Work request — Quote only the span from the first line of the entries to the line containing "5. Read the SD Card", both ends kept. Leave every picture out.

--- --- ---

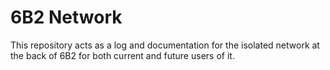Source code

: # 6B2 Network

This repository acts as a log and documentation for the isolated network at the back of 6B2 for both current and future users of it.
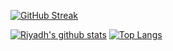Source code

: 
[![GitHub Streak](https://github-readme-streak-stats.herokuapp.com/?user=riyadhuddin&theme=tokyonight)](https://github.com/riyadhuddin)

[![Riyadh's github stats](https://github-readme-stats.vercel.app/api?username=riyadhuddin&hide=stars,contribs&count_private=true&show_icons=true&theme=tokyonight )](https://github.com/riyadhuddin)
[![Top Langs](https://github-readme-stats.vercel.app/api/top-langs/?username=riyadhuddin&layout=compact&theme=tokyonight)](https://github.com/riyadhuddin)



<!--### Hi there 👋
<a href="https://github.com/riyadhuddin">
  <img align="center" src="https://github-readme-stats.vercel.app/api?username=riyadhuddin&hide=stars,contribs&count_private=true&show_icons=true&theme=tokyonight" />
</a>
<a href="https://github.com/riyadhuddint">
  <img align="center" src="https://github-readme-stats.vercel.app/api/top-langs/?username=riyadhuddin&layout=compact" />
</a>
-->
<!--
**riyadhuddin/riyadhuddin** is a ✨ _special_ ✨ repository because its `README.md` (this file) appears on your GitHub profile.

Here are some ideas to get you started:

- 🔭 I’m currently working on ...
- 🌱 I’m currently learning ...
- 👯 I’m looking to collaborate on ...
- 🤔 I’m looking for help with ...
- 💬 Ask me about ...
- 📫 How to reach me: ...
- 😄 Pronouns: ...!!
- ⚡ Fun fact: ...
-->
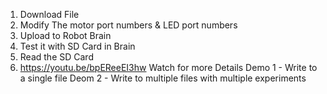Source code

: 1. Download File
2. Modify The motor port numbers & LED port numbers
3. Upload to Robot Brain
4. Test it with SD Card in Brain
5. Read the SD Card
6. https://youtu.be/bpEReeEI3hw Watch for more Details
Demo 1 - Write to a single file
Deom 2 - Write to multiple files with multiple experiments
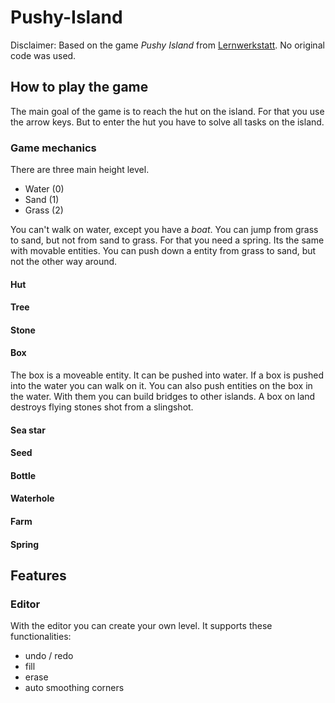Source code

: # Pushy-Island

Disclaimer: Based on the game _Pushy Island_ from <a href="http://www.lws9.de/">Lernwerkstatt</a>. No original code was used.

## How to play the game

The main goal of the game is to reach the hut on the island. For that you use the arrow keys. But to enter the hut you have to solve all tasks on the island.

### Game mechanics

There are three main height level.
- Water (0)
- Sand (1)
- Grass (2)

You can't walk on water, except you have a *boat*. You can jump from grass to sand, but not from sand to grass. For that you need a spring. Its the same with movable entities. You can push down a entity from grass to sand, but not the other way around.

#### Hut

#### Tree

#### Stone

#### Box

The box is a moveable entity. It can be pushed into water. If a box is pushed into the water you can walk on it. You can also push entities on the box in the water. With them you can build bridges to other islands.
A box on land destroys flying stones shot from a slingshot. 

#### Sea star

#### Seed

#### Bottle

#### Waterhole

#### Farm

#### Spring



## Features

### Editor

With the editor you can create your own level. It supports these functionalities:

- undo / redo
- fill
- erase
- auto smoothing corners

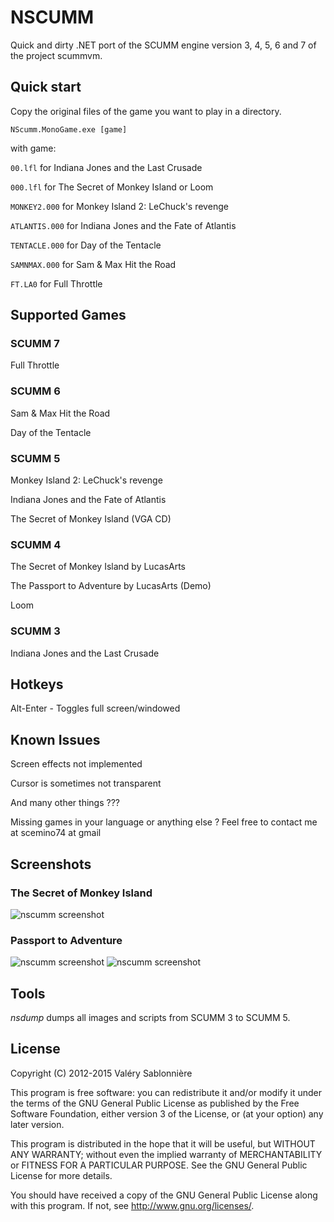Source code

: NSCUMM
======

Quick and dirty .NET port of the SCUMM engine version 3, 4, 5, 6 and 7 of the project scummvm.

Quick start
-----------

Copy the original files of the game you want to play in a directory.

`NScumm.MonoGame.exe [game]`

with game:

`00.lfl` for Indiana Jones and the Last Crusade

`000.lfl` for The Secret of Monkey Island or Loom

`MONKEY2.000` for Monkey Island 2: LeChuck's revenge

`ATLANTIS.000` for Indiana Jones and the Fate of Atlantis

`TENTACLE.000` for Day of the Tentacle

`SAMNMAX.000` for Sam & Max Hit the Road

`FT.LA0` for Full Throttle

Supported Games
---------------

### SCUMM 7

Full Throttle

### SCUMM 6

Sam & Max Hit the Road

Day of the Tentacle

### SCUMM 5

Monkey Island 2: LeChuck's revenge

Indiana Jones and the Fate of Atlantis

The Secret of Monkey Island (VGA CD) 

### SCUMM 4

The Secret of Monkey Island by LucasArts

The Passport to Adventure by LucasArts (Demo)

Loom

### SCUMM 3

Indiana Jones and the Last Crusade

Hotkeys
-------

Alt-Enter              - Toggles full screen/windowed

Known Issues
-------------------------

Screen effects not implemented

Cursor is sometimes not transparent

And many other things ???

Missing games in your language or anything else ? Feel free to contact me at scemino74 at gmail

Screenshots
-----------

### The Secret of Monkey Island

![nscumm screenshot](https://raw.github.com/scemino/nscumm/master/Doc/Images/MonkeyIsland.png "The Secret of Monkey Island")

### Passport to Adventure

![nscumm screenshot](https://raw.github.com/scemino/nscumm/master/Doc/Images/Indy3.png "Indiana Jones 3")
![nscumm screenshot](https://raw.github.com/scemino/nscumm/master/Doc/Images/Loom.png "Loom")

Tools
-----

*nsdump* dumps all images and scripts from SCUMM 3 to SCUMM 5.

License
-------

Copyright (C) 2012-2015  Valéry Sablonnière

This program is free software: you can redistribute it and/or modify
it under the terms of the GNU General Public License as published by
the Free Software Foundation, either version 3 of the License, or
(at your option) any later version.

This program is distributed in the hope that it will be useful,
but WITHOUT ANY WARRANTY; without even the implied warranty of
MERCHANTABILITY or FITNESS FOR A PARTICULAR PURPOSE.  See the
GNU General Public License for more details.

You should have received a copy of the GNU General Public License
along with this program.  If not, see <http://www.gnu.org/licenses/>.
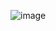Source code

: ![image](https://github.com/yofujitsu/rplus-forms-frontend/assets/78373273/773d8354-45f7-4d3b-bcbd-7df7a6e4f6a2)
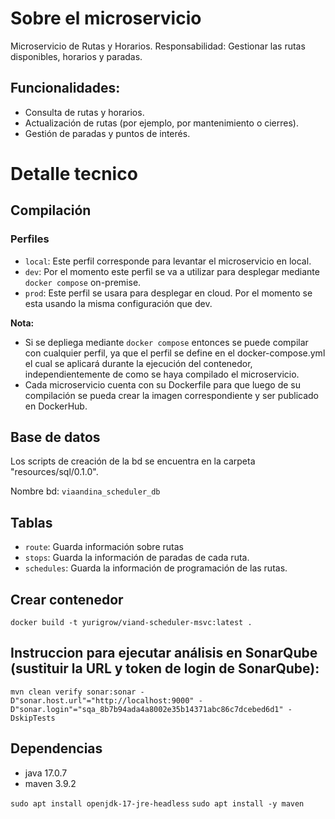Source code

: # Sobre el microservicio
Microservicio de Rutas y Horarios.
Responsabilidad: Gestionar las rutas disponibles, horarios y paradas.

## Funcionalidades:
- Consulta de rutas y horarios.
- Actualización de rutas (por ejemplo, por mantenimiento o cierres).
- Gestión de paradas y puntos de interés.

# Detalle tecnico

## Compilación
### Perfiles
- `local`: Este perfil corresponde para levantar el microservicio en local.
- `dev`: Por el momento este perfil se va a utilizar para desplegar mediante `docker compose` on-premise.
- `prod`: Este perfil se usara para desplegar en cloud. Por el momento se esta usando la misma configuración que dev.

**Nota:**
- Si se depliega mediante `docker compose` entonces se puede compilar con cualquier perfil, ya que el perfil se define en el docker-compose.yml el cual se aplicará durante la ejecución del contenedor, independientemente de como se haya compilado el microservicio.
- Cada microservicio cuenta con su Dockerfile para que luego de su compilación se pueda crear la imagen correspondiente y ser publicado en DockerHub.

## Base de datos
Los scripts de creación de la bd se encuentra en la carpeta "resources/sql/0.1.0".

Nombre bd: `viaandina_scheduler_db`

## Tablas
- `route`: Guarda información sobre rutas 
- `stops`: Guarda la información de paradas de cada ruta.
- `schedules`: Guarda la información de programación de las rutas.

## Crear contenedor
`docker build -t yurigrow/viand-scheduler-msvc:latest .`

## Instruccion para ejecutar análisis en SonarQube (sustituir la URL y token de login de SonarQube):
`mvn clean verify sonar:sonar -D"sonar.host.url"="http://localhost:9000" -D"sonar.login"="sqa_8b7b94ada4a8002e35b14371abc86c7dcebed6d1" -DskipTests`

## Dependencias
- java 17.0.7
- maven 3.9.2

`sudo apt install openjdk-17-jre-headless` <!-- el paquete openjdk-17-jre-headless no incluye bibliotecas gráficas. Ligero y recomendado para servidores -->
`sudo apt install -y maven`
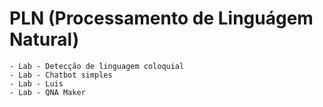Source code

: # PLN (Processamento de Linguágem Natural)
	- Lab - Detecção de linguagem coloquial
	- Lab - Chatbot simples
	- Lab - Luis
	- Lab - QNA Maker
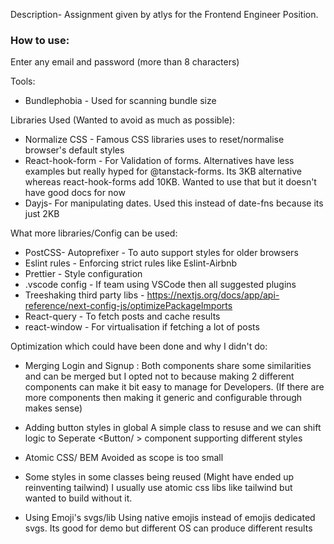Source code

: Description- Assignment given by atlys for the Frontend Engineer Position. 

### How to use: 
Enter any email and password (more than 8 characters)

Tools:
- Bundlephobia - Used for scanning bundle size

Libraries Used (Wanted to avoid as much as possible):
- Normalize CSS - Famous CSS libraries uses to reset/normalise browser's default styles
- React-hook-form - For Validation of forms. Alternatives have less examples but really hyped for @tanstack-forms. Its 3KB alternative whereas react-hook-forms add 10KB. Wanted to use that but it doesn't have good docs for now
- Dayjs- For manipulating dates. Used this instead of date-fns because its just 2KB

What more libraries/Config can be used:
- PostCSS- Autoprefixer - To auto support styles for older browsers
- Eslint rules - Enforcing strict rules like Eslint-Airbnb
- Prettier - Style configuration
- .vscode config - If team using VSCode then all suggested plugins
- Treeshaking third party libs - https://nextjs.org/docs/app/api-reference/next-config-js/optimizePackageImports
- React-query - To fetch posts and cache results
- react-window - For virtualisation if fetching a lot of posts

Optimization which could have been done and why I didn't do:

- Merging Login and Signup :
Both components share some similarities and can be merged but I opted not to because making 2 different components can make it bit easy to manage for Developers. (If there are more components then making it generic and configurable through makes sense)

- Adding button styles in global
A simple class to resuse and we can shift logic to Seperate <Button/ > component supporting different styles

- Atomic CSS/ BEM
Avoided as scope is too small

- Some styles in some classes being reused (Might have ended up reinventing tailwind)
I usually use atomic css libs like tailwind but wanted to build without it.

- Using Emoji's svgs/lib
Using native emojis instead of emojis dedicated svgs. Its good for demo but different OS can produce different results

--- --- ---

Reply —
Source code

: # 6B2 Network

This repository acts as a log and documentation for the isolated network at the back of 6B2 for both current and future users of it.
Source code

: 
[![GitHub Streak](https://github-readme-streak-stats.herokuapp.com/?user=riyadhuddin&theme=tokyonight)](https://github.com/riyadhuddin)

[![Riyadh's github stats](https://github-readme-stats.vercel.app/api?username=riyadhuddin&hide=stars,contribs&count_private=true&show_icons=true&theme=tokyonight )](https://github.com/riyadhuddin)
[![Top Langs](https://github-readme-stats.vercel.app/api/top-langs/?username=riyadhuddin&layout=compact&theme=tokyonight)](https://github.com/riyadhuddin)



<!--### Hi there 👋
<a href="https://github.com/riyadhuddin">
  <img align="center" src="https://github-readme-stats.vercel.app/api?username=riyadhuddin&hide=stars,contribs&count_private=true&show_icons=true&theme=tokyonight" />
</a>
<a href="https://github.com/riyadhuddint">
  <img align="center" src="https://github-readme-stats.vercel.app/api/top-langs/?username=riyadhuddin&layout=compact" />
</a>
-->
<!--
**riyadhuddin/riyadhuddin** is a ✨ _special_ ✨ repository because its `README.md` (this file) appears on your GitHub profile.

Here are some ideas to get you started:

- 🔭 I’m currently working on ...
- 🌱 I’m currently learning ...
- 👯 I’m looking to collaborate on ...
- 🤔 I’m looking for help with ...
- 💬 Ask me about ...
- 📫 How to reach me: ...
- 😄 Pronouns: ...!!
- ⚡ Fun fact: ...
-->
Source code

: 1. Download File
2. Modify The motor port numbers & LED port numbers
3. Upload to Robot Brain
4. Test it with SD Card in Brain
5. Read the SD Card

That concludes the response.